En 2019, pour le magazine Commune, l’ingénieur et membre de la coalition des travailleurs de la tech (@techworkersco – voir également Collective Action In Tech et @tech_actions) Jimmy Wu (@jimmywu) revenait sur la question de l’optimisation. Qu’est-ce que le numérique optimise ?

Alors que la tech rencontre une contestation inédite, l’éthique de la technologie bénéficie d’un vif regain d’intérêt, explique Wu. Le but : apporter aux professionnels de la technologie une conscience sociale… pour redresser la crédibilité du secteur ! « Pourtant, en positionnant l’éthique comme la boussole morale de la technologie, l’informatique académique nie le fait que ses propres outils intellectuels sont la source du pouvoir dangereux de l’industrie technologique ». Pour Wu, le problème réside dans l’idéologie même de la tech. « Ce n’est pas seulement que l’enseignement de l’ingénierie apprend aux étudiants à penser que tous les problèmes méritent des solutions techniques (ce qui est certainement le cas) ; le programme est surtout construit autour de tout un système de valeurs qui ne connaît que les fonctions d’utilité, les manipulations symboliques et la maximisation des objectifs. »

L'article de Jimmy Wu pour Commune Magazine

L’informatique, une idéologie du statu quo ?

Wu raconte avoir assisté au premier cours sur l’éthique des données proposé par Stanford au printemps 2018. Dans un exercice proposé aux élèves, l’enjeu était d’interroger un jeu de données provenant d’un site web qui avait révélé les noms des donateurs à des organisations qui soutenaient le seul mariage hétérosexuel. Les étudiants étaient appelés à faire des propositions pour résoudre le problème. Pour Wu pourtant, le problème n’était pas la question de la granularité des données (c’est-à-dire jouer sur la visibilité du montant des dons par exemple, comme de faire passer l’obligation d’afficher les noms des donateurs à partir d’un montant plus élevé pour éviter qu’ils soient pointés du doigt, comme le proposaient des étudiants) qu’un enjeu politique qui consiste à organiser la politique depuis des dons financiers. Cette proposition à sortir du seul cadre des paramètres accessibles a mis fin aux discussions. Pour Wu, ce petit exemple illustre à lui seul « l’idéologie du statu quo » qui structure l’enseignement de l’informatique. C’est comme si en informatique, l’enjeu premier était de ne pas prendre parti ou de ne pas faire de politique… Comme si tout n’était question que de paramètres à régler.

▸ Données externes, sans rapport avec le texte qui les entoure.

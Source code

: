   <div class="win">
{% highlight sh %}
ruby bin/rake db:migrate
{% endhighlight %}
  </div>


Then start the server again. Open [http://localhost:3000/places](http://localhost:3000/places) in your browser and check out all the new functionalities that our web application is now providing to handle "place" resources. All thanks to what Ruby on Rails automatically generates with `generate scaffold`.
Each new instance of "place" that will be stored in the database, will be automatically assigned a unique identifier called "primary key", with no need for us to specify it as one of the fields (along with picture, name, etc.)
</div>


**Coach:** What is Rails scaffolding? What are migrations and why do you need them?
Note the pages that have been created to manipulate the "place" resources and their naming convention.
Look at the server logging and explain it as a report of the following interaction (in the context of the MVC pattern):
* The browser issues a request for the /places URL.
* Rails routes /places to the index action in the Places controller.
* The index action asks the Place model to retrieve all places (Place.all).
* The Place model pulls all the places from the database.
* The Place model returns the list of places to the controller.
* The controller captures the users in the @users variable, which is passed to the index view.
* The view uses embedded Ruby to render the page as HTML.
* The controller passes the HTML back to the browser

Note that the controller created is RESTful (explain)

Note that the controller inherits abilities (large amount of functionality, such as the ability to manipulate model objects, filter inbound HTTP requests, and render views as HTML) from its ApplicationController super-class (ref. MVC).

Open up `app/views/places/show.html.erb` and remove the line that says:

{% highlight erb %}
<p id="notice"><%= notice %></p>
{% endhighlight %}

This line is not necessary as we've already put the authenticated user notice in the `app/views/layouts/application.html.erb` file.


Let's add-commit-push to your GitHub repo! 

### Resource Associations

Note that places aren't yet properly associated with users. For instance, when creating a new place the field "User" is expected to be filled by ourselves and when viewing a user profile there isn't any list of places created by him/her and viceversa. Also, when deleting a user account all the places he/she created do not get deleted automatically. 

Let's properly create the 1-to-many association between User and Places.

Couverture du livre Disciplined Minds de Jeff SchmidtLa science informatique a visiblement largement intégré la discipline de l’esprit qu’évoquait Jeff Schmidt dans son Disciplined Minds (2000, non traduit), un livre qui critiquait justement la socialisation et la formation des professionnels qui consiste trop souvent à ne pas faire de vagues. En 4 ans d’informatique à Berkeley et Stanford, rapporte Wu, à l’exception d’un cours d’éthique, les enseignants ne nous ont jamais suggéré d’examiner de manière critique les problèmes techniques, souligne-t-il. « Les questions dites « douces » sur la société, l’éthique, la politique et l’humanité étaient silencieusement considérées comme intellectuellement inintéressantes. Elles étaient indignes de nous en tant que scientifiques ; notre travail consistait à résoudre les problèmes qui nous étaient soumis, et non à nous demander quels problèmes nous devions résoudre en premier lieu. Et nous avons appris à le faire bien trop bien. »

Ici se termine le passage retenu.